---------- AVAILABLE DATA

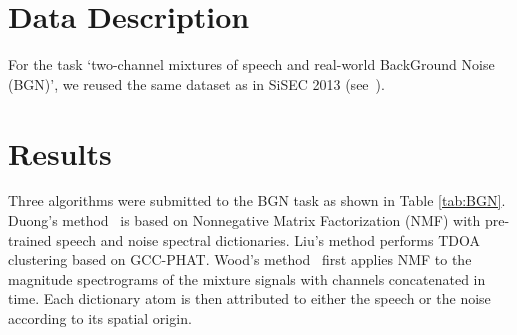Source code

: \documentclass{article}
\begin{document}
\section{Data Description}
For the task `two-channel mixtures of speech and real-world BackGround Noise (BGN)',
we reused the same dataset as in SiSEC 2013 (see~\cite{SiSEC2013}).


\section{Results}
Three algorithms were submitted to the BGN task as shown in Table \ref{tab:BGN}. 
Duong's method~\cite{Duong2015} is based on Nonnegative Matrix Factorization (NMF) with pre-trained speech and noise spectral dictionaries.
Liu's method performs TDOA clustering based on GCC-PHAT.
Wood's method~\cite{Wood2016} first applies NMF to the magnitude spectrograms of the mixture signals with channels concatenated in time. Each dictionary atom  is then attributed to either the speech or the noise according to its spatial origin.
\end{document}
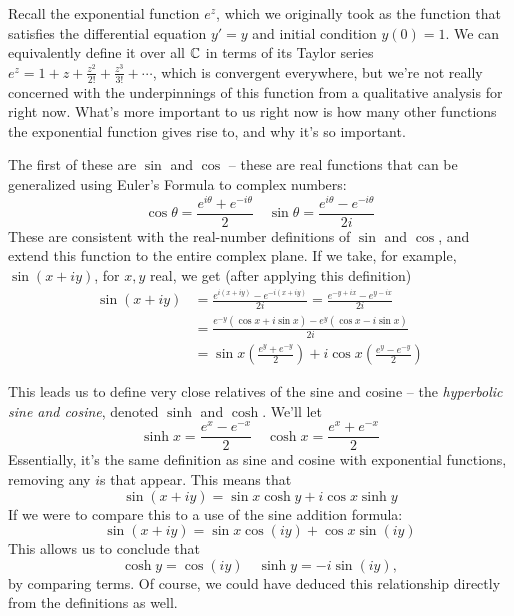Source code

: Recall the exponential function $e^z$, which we originally took as the function that satisfies the differential equation $y' = y$ and initial condition $y(0) = 1$. We can equivalently define it over all $\mathbb C$ in terms of its Taylor series $e^z = 1 + z + \frac{z^2}{2!}  + \frac{z^3}{3!} + \cdots$, which is convergent everywhere, but we're not really concerned with the underpinnings of this function from a qualitative analysis for right now. What's more important to us right now is how many other functions the exponential function gives rise to, and why it's so important.

The first of these are $\sin$ and $\cos$ -- these are real functions that can be generalized using Euler's Formula to complex numbers:
\[
    \cos \theta = \frac{e^{i\theta} + e^{-i\theta}}{2} \quad \sin \theta = \frac{e^{i\theta} - e^{-i\theta}}{2i}
\]
These are consistent with the real-number definitions of $\sin$ and $\cos$, and extend this function to the entire complex plane. If we take, for example, $\sin(x+iy)$, for $x, y$ real, we get (after applying this definition)
\begin{align*}
    \sin (x+iy) & = \frac{e^{i(x+iy)}- e^{-i(x+iy)}}{2i} = \frac{e^{-y + ix}- e^{y - ix}}{2i}                     \\
                & = \frac{e^{-y}(\cos x + i \sin x) - e^{y}(\cos x - i \sin x)}{2i}                               \\
                & = \sin x \left(\frac{e^y + e^{-y}}{2} \right) + i \cos x \left(\frac{e^{y} - e^{-y}}{2} \right)
\end{align*}

This leads us to define very close relatives of the sine and cosine -- the \textit{hyperbolic sine and cosine}, denoted $\sinh$ and $\cosh$. We'll let
\[
    \sinh x = \frac{e^{x} - e^{-x}}{2} \quad \cosh x = \frac{e^x + e^{-x}}{2}
\]
Essentially, it's the same definition as sine and cosine with exponential functions, removing any $i$s that appear. This means that
\[
    \sin(x +iy) = \sin x \cosh y + i \cos x \sinh y
\]
If we were to compare this to a use of the sine addition formula:
\[
    \sin(x + iy) = \sin x \cos(iy) + \cos x \sin(iy)
\]
This allows us to conclude that
\[
    \cosh y = \cos (iy) \quad \sinh y = -i \sin(iy),
\]
by comparing terms. Of course, we could have deduced this relationship directly from the definitions as well.

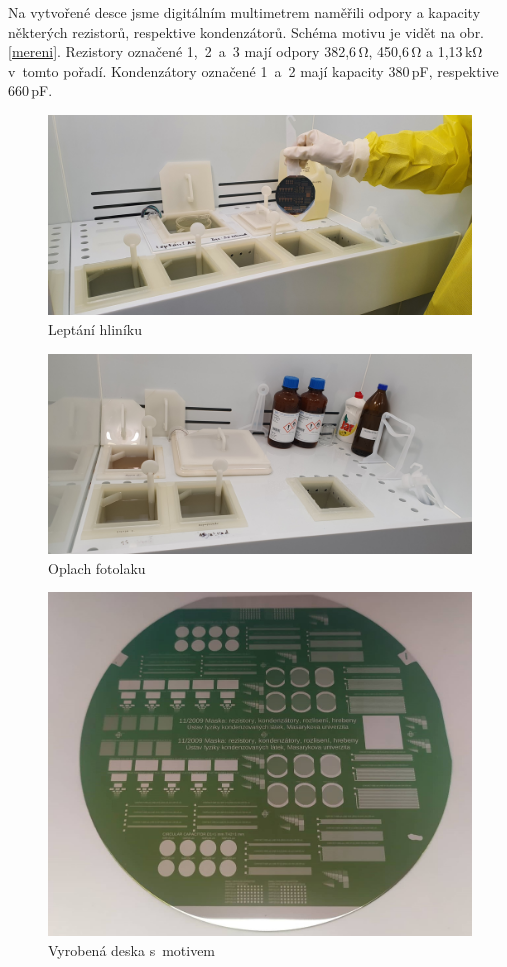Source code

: \documentclass[a4paper,12pt]{article}
\begin{document}
Na vytvořené desce jsme digitálním multimetrem naměřili odpory a kapacity 
některých rezistorů, respektive kondenzátorů. Schéma motivu je vidět na obr. 
\ref{mereni}. Rezistory označené 1,~2~a~3 mají odpory 382,6\,\si{\ohm}, 
450,6\,\si{\ohm} a 1,13\,\si{\kilo\ohm} v~tomto pořadí. Kondenzátory označené 1~a~2 mají kapacity 380\,\si{\pico\farad}, respektive 660\,\si{\pico\farad}.


\begin{figure}[h!]
	\centering
	\includegraphics[width=130mm]{8Aletch.jpg}
	\caption{Leptání hliníku}
	\label{8Aletch}
\end{figure}

\begin{figure}[h!]
	\centering
	\includegraphics[width=130mm]{11oplach.jpg}
	\caption{Oplach fotolaku}
	\label{11oplach}
\end{figure}

\newpage
\begin{figure}[h!]
	\centering
	\includegraphics[width=130mm]{deska.jpg}
	\caption{Vyrobená deska s~motivem}
	\label{deska}
\end{figure}
\end{document}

--------------------

#### TRY IT
The pictures should be dropped, and every line above should be set down again exactly.

#### EXERCISE RESPONSE
Source code

: \documentclass{article}
\begin{document}
\section{Data Description}
For the task `two-channel mixtures of speech and real-world BackGround Noise (BGN)',
we reused the same dataset as in SiSEC 2013 (see~\cite{SiSEC2013}).


\section{Results}
Three algorithms were submitted to the BGN task as shown in Table \ref{tab:BGN}. 
Duong's method~\cite{Duong2015} is based on Nonnegative Matrix Factorization (NMF) with pre-trained speech and noise spectral dictionaries.
Liu's method performs TDOA clustering based on GCC-PHAT.
Wood's method~\cite{Wood2016} first applies NMF to the magnitude spectrograms of the mixture signals with channels concatenated in time. Each dictionary atom  is then attributed to either the speech or the noise according to its spatial origin.
\end{document}
Source code

: Recall the exponential function $e^z$, which we originally took as the function that satisfies the differential equation $y' = y$ and initial condition $y(0) = 1$. We can equivalently define it over all $\mathbb C$ in terms of its Taylor series $e^z = 1 + z + \frac{z^2}{2!}  + \frac{z^3}{3!} + \cdots$, which is convergent everywhere, but we're not really concerned with the underpinnings of this function from a qualitative analysis for right now. What's more important to us right now is how many other functions the exponential function gives rise to, and why it's so important.

The first of these are $\sin$ and $\cos$ -- these are real functions that can be generalized using Euler's Formula to complex numbers:
\[
    \cos \theta = \frac{e^{i\theta} + e^{-i\theta}}{2} \quad \sin \theta = \frac{e^{i\theta} - e^{-i\theta}}{2i}
\]
These are consistent with the real-number definitions of $\sin$ and $\cos$, and extend this function to the entire complex plane. If we take, for example, $\sin(x+iy)$, for $x, y$ real, we get (after applying this definition)
\begin{align*}
    \sin (x+iy) & = \frac{e^{i(x+iy)}- e^{-i(x+iy)}}{2i} = \frac{e^{-y + ix}- e^{y - ix}}{2i}                     \\
                & = \frac{e^{-y}(\cos x + i \sin x) - e^{y}(\cos x - i \sin x)}{2i}                               \\
                & = \sin x \left(\frac{e^y + e^{-y}}{2} \right) + i \cos x \left(\frac{e^{y} - e^{-y}}{2} \right)
\end{align*}

This leads us to define very close relatives of the sine and cosine -- the \textit{hyperbolic sine and cosine}, denoted $\sinh$ and $\cosh$. We'll let
\[
    \sinh x = \frac{e^{x} - e^{-x}}{2} \quad \cosh x = \frac{e^x + e^{-x}}{2}
\]
Essentially, it's the same definition as sine and cosine with exponential functions, removing any $i$s that appear. This means that
\[
    \sin(x +iy) = \sin x \cosh y + i \cos x \sinh y
\]
If we were to compare this to a use of the sine addition formula:
\[
    \sin(x + iy) = \sin x \cos(iy) + \cos x \sin(iy)
\]
This allows us to conclude that
\[
    \cosh y = \cos (iy) \quad \sinh y = -i \sin(iy),
\]
by comparing terms. Of course, we could have deduced this relationship directly from the definitions as well.

Source code

: \documentclass[a4paper,12pt]{article}
\begin{document}
Na vytvořené desce jsme digitálním multimetrem naměřili odpory a kapacity 
některých rezistorů, respektive kondenzátorů. Schéma motivu je vidět na obr. 
\ref{mereni}. Rezistory označené 1,~2~a~3 mají odpory 382,6\,\si{\ohm}, 
450,6\,\si{\ohm} a 1,13\,\si{\kilo\ohm} v~tomto pořadí. Kondenzátory označené 1~a~2 mají kapacity 380\,\si{\pico\farad}, respektive 660\,\si{\pico\farad}.


\begin{figure}[h!]
	\centering
	\includegraphics[width=130mm]{8Aletch.jpg}
	\caption{Leptání hliníku}
	\label{8Aletch}
\end{figure}

\begin{figure}[h!]
	\centering
	\includegraphics[width=130mm]{11oplach.jpg}
	\caption{Oplach fotolaku}
	\label{11oplach}
\end{figure}

\newpage
\begin{figure}[h!]
	\centering
	\includegraphics[width=130mm]{deska.jpg}
	\caption{Vyrobená deska s~motivem}
	\label{deska}
\end{figure}
\end{document}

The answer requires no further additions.